I need to transform this data frame as well. So that the 'words' or NA are the information immediately preceding, or if there is no previous information, I need to pick up the information later.

enter image description here

How can I actually do this using modern programming in R? I'm doing something like this, according to this link.

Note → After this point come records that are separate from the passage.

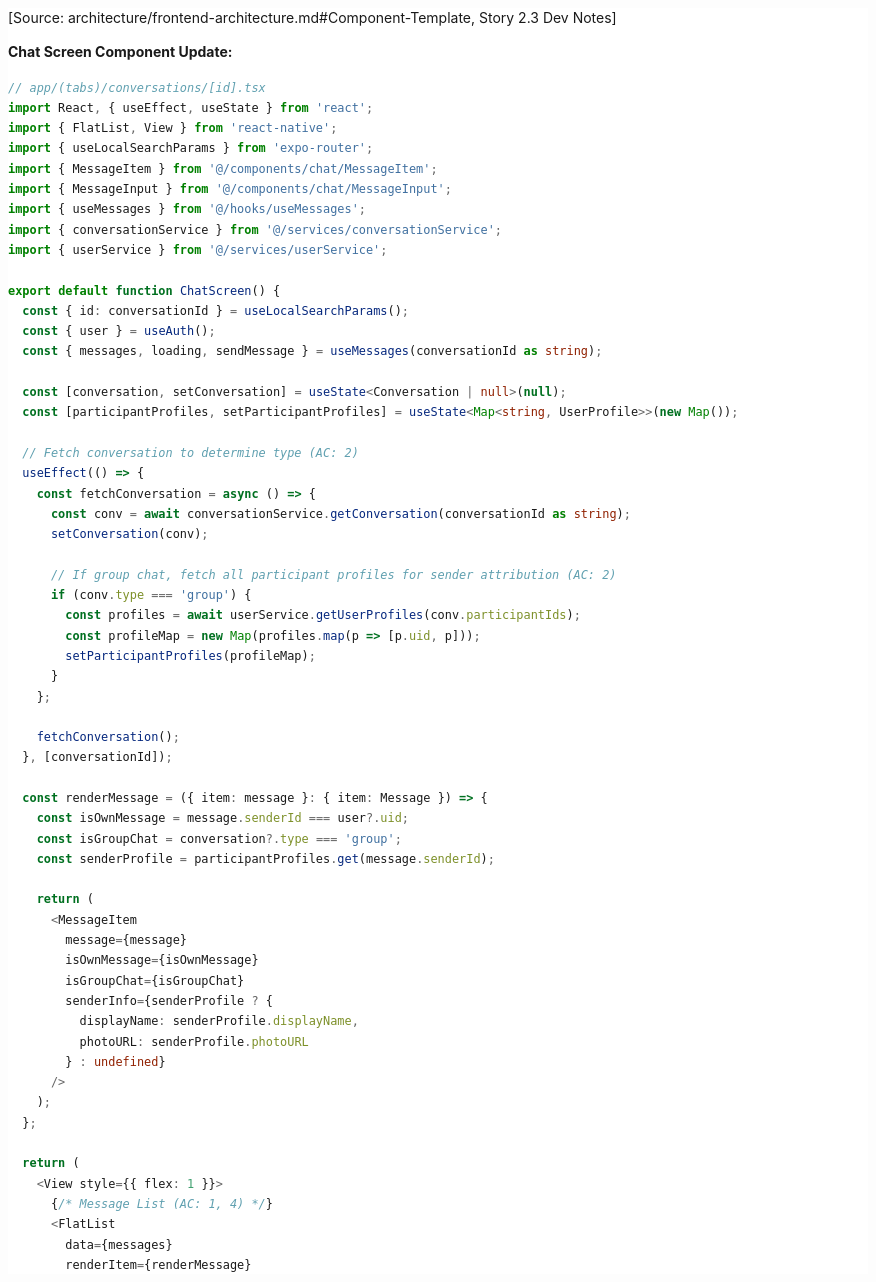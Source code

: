 [Source: architecture/frontend-architecture.md#Component-Template, Story 2.3 Dev Notes]

**Chat Screen Component Update:**

```typescript
// app/(tabs)/conversations/[id].tsx
import React, { useEffect, useState } from 'react';
import { FlatList, View } from 'react-native';
import { useLocalSearchParams } from 'expo-router';
import { MessageItem } from '@/components/chat/MessageItem';
import { MessageInput } from '@/components/chat/MessageInput';
import { useMessages } from '@/hooks/useMessages';
import { conversationService } from '@/services/conversationService';
import { userService } from '@/services/userService';

export default function ChatScreen() {
  const { id: conversationId } = useLocalSearchParams();
  const { user } = useAuth();
  const { messages, loading, sendMessage } = useMessages(conversationId as string);

  const [conversation, setConversation] = useState<Conversation | null>(null);
  const [participantProfiles, setParticipantProfiles] = useState<Map<string, UserProfile>>(new Map());

  // Fetch conversation to determine type (AC: 2)
  useEffect(() => {
    const fetchConversation = async () => {
      const conv = await conversationService.getConversation(conversationId as string);
      setConversation(conv);

      // If group chat, fetch all participant profiles for sender attribution (AC: 2)
      if (conv.type === 'group') {
        const profiles = await userService.getUserProfiles(conv.participantIds);
        const profileMap = new Map(profiles.map(p => [p.uid, p]));
        setParticipantProfiles(profileMap);
      }
    };

    fetchConversation();
  }, [conversationId]);

  const renderMessage = ({ item: message }: { item: Message }) => {
    const isOwnMessage = message.senderId === user?.uid;
    const isGroupChat = conversation?.type === 'group';
    const senderProfile = participantProfiles.get(message.senderId);

    return (
      <MessageItem
        message={message}
        isOwnMessage={isOwnMessage}
        isGroupChat={isGroupChat}
        senderInfo={senderProfile ? {
          displayName: senderProfile.displayName,
          photoURL: senderProfile.photoURL
        } : undefined}
      />
    );
  };

  return (
    <View style={{ flex: 1 }}>
      {/* Message List (AC: 1, 4) */}
      <FlatList
        data={messages}
        renderItem={renderMessage}
```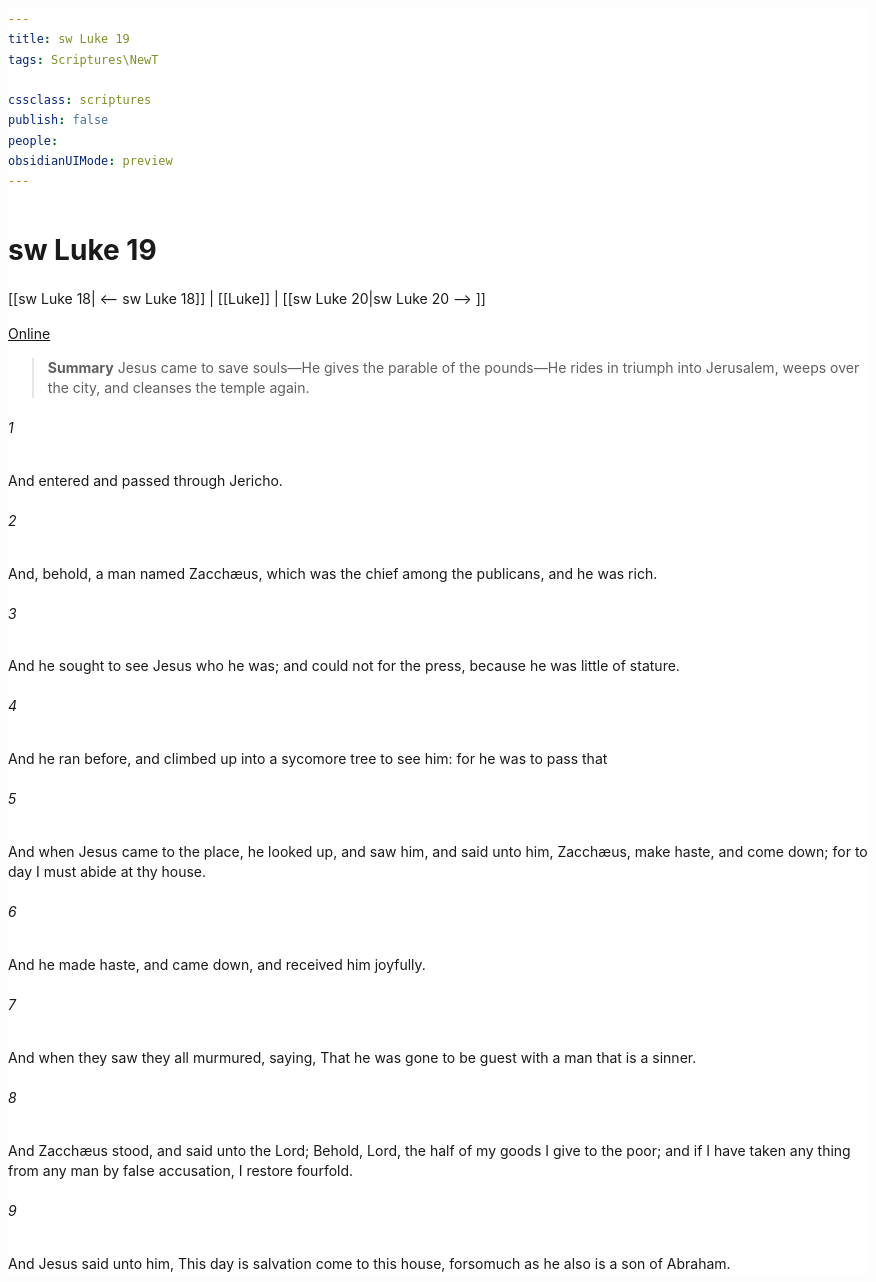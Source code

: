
 ```yaml
---
title: sw Luke 19
tags: Scriptures\NewT

cssclass: scriptures
publish: false
people:
obsidianUIMode: preview
---
```


# sw Luke 19
[[sw Luke 18| <-- sw Luke 18]] | [[Luke]] | [[sw Luke 20|sw Luke 20 --> ]]

[Online](https://churchofjesuschrist.org/study/scriptures/nt/luke/19?lang=eng)

> __Summary__
Jesus came to save souls—He gives the parable of the pounds—He rides in triumph into Jerusalem, weeps over the city, and cleanses the temple again.

###### 1 
And  entered and passed through Jericho.

###### 2 
And, behold,  a man named Zacchæus, which was the chief among the publicans, and he was rich.

###### 3 
And he sought to see Jesus who he was; and could not for the press, because he was little of stature.

###### 4 
And he ran before, and climbed up into a sycomore tree to see him: for he was to pass that 

###### 5 
And when Jesus came to the place, he looked up, and saw him, and said unto him, Zacchæus, make haste, and come down; for to day I must abide at thy house.

###### 6 
And he made haste, and came down, and received him joyfully.

###### 7 
And when they saw  they all murmured, saying, That he was gone to be guest with a man that is a sinner.

###### 8 
And Zacchæus stood, and said unto the Lord; Behold, Lord, the half of my goods I give to the poor; and if I have taken any thing from any man by false accusation, I restore  fourfold.

###### 9 
And Jesus said unto him, This day is salvation come to this house, forsomuch as he also is a son of Abraham.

df <- df %>% mutate(v11 = ifelse(v1 %in% "Fail", lag(),
                     ifelse(v1 %in% "Out", lag()),
                     ifelse(is.na(v1) %in% lag(), v1)))
bbiasi
  • 1,549
  • 2
  • 15
  • 31
  • 1
    why is `v1[5]` which is `NA` becomes 32 instead of 30? – Onyambu Aug 14 '18 at 01:00
  • 1
    Possible duplicate of [Replacing NAs with latest non-NA value](https://stackoverflow.com/questions/7735647/replacing-nas-with-latest-non-na-value) – Mike H. Aug 14 '18 at 01:21
  • @MikeH. It seems to be, but it's not 100% the same. Even here came good and new answers. Even have words on the `df`. – bbiasi Aug 14 '18 at 01:28

4 Answers4

2

Solution from zoo ,na.locf

df[which(df=="Fail" | df=='Out')]='NA'
zoo::na.locf(zoo::na.locf(df),fromLast=T)
  v1 v2
1 20 10
2 20 10
3 30 10
4 30 10
5 30 10
6 32 34
7 33 35
8 10 30
BENY
  • 317,841
  • 20
  • 164
  • 234
2

You can use tidyverse:

library(tidyverse)
df%>%
   replace(array(grepl("\\D",as.matrix(df)),dim(df)),NA)%>%
   mutate_all(~as.numeric(as.character(.x)))%>%
   fill(v1:v2,.direction ="down")%>%
   fill(v1:v2,.direction = "up")
  v1 v2
1 20 10
2 20 10
3 30 10
4 30 10
5 30 10
6 32 34
7 33 35
8 10 30
Onyambu
  • 67,392
  • 3
  • 24
  • 53
2

Here is an option with fill

library(tidyverse)
df %>%
     mutate_all(funs(as.numeric(as.character(.)))) %>% 
     fill(v1, v2) %>%
     fill(v1, .direction = 'up')
#   v1 v2
#1 20 10
#2 20 10
#3 30 10
#4 30 10
#5 30 10
#6 32 34
#7 33 35
#8 10 30
akrun
  • 874,273
  • 37
  • 540
  • 662
0

First convert the non-numeric strings to NA using read.table giving df0 and then use na.approx. This gives a matrix. If you want a data frame use as.data.frame on the result.

library(zoo)

df0 <- read.table(text = paste(df$v1, df$v2), na.strings = c("NA", "Out", "Fail"))
na.approx(df0, method = "constant", rule = 2)

giving:

     V1 V2
[1,] 20 10
[2,] 20 10
[3,] 30 10
[4,] 30 10
[5,] 30 10
[6,] 32 34
[7,] 33 35
[8,] 10 30

If desired, we could express this using magrittr like this:

library(matrittr)
library(zoo)

df %$%
  paste(v1, v2) %>%
  read.table(text = ., na.strings = c("NA", "Out", "Fail")) %>%
  na.approx(method = "constant", rule = 2)
G. Grothendieck
  • 254,981
  • 17
  • 203
  • 341